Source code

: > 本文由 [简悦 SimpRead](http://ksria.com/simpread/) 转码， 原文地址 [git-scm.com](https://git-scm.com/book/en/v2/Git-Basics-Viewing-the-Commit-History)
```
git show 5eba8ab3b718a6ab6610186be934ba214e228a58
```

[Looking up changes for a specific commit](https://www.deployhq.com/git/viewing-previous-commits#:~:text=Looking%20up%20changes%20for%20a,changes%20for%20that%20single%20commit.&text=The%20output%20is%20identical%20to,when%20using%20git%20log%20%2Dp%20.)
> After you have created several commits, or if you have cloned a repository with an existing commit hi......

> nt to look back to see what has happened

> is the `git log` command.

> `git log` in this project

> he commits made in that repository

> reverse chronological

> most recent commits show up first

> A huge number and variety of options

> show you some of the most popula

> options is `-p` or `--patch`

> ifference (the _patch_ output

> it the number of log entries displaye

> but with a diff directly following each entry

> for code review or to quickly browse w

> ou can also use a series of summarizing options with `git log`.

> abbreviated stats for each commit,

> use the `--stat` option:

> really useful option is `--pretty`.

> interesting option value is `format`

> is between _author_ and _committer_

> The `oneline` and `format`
================
Give an exact copy of the lines from the one with "show up first" through the end of the entries, both ends included.

Task output:
> most recent commits show up first

> A huge number and variety of options

> show you some of the most popula

> options is `-p` or `--patch`

> ifference (the _patch_ output

> it the number of log entries displaye

> but with a diff directly following each entry

> for code review or to quickly browse w

> ou can also use a series of summarizing options with `git log`.

> abbreviated stats for each commit,

> use the `--stat` option:

> really useful option is `--pretty`.

> interesting option value is `format`

> is between _author_ and _committer_

> The `oneline` and `format`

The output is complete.